One of the things that makes these datasets easier to use, is that they use consistent dimensions values/controlled code-lists. This makes it easier to join/link datasets.

So we have tried to rectify the inconsistencies that occur in the source data (in particular, the inconsistent labelling of waste materials and regions). However, this is still “work-in-progress” and we yet to tease out & make consistent further useful dimensions.

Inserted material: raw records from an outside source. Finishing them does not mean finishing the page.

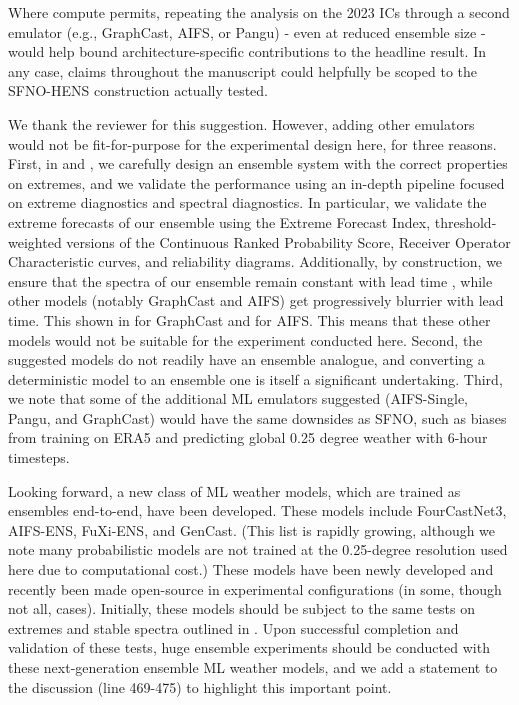 \documentclass[11pt]{article}
\newcommand{\newTxt}{\textcolor{cadmiumgreen}}
\begin{document}
\begin{enumerate}
Where compute permits, repeating the analysis on the 2023 ICs through a second emulator (e.g., GraphCast, AIFS, or Pangu) - even at reduced ensemble size - would help bound architecture-specific contributions to the headline result. In any case, claims throughout the manuscript could helpfully be scoped to the SFNO-HENS construction actually tested.

\newTxt{We thank the reviewer for this suggestion. However, adding other emulators would not be fit-for-purpose for the experimental design here, for three reasons. First, in \cite{Mahesh2024hugeensemblesidesign} and \cite{Mahesh2024hugeensemblespartii}, we carefully design an ensemble system with the correct properties on extremes, and we validate the performance using an in-depth pipeline focused on extreme diagnostics and spectral diagnostics.  In particular, we validate the extreme forecasts of our ensemble using the Extreme Forecast Index, threshold-weighted versions of the Continuous Ranked Probability Score, Receiver Operator Characteristic curves, and reliability diagrams.  Additionally, by construction, we ensure that the spectra of our ensemble remain constant with lead time \cite{Mahesh2024hugeensemblesidesign}, while other models (notably GraphCast and AIFS) get progressively blurrier with lead time.  This shown in \cite{Kochkov2024} for GraphCast and \cite{Lang2024} for AIFS.  This means that these other models would not be suitable for the experiment conducted here.  Second, the suggested models do not readily have an ensemble analogue, and converting a deterministic model to an ensemble one is itself a significant undertaking.  Third, we note that some of the additional ML emulators suggested (AIFS-Single, Pangu, and GraphCast) would have the same downsides as SFNO, such as biases from training on ERA5 and predicting global 0.25 degree weather with 6-hour timesteps.}

\vspace{1ex}


\newTxt{Looking forward, a new class of ML weather models, which are trained as ensembles end-to-end, have been developed.  These models include FourCastNet3, AIFS-ENS, FuXi-ENS, and GenCast.  (This list is rapidly growing, although we note many probabilistic models are not trained at the 0.25-degree resolution used here due to computational cost.)  These models have been newly developed and recently been made open-source in experimental configurations (in some, though not all, cases).  Initially, these models should be subject to the same tests on extremes and stable spectra outlined in \cite{Mahesh2024hugeensemblesidesign}.  Upon successful completion and validation of these tests, huge ensemble experiments should be conducted with these next-generation ensemble ML weather models, and we add a statement to the discussion (line 469-475) to highlight this important point.}


\end{enumerate}
\end{document}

dimension	description	dataset	example value of dimension	count of values of dimension	min value of dimension	max value of dimension
region	The name of a council area.	household-waste	Falkirk	32
		household-co2e	Aberdeen City	32
		business-waste-by-region	Falkirk	34
		waste-site	North Lanarkshire	32
		households	West Dunbartonshire	32
		population	West Dunbartonshire	32
business-sector	The label representing the business/economic sector.	business-waste-by-sector	Manufacture of food and beverage products	10
year	The integer representation of a year.	household-waste	2011	9	2011	2019
		household-co2e	2013	9	2011	2019
		business-waste-by-region	2011	8	2011	2018
		business-waste-by-sector	2011	8	2011	2018
		waste-site	2019	1	2019	2019
		waste-site-io	2013	14	2007	2020
		households	2011	9	2011	2019
		population	2013	9	2011	2019
quarter	The integer representation of the year’s quarter.	waste-site-io	4	4
site-name	The name of the waste site.	waste-site	Bellshill H/care Waste Treatment & Transfer	1246
permit	The waste site operator’s official permit or licence.	waste-site	PPC/A/1180708	1254
permit	The waste site operator’s official permit or licence.	waste-site-io	PPC/A/1000060	1401
status	The label indicating the open/closed status of the waste site in the record’s timeframe.	waste-site	Not applicable	4
latitude	The signed decimal representing a latitude.	waste-site	55.824871489601804	1227
longitude	The signed decimal representing a longitude.	waste-site	-4.035165962797409	1227
io-direction	The label indicating the direction of travel of the waste from the PoV of a waste site.	waste-site-io	in	2
material	The name of a waste material in SEPA’s classification.	household-waste	Animal and mixed food waste	22
		business-waste-by-region	Spent solvents	33
		business-waste-by-sector	Spent solvents	33
		material-coding	Acid, alkaline or saline wastes	34
management	The label indicating how the waste was managed/processed (i.e. what its end-state was).	household-waste	Other Diversion	3
ewc-code	The code from the European Waste Classification hierarchy.	waste-site-io	00 00 00	787
		material-coding	11 01 06*	557
		ewc-coding	01	973
ewc-description	The description from the European Waste Classification hierarchy.	ewc-coding	WASTES RESULTING FROM EXPLORATION, MINING, QUARRYING, AND PHYSICAL AND CHEMICAL TREATMENT OF MINERALS	774
operator	The name of the waste site operator.	waste-site	TRADEBE UK	753
activities	The waste processing activities supported by the waste site.	waste-site	Other treatment	50
accepts	The kinds of clients/wastes accepted by the waste site.	waste-site	Other special	42
population	The population count as an integer.	population	89800		21420	633120
households	The households count as an integer.	households	42962		9424	307161
tonnes	The waste related quantity as a decimal.	household-waste	0		0	183691
		household-co2e	251386.54		24768.53	762399.92
		business-waste-by-region	753		0	486432
		business-waste-by-sector	54		0	1039179
		waste-site-io	0		-8.56	2325652.83
tonnes-input	The quantity of incoming waste as a decimal.	waste-site	154.55		0	1476044
tonnes-treated-recovered	The quantity of waste treated or recovered as a decimal.	waste-site	133.04		0	1476044
tonnes-output	The quantity of outgoing waste as a decimal.	waste-site	152.8		0	235354.51

(The CSV version of the table above.)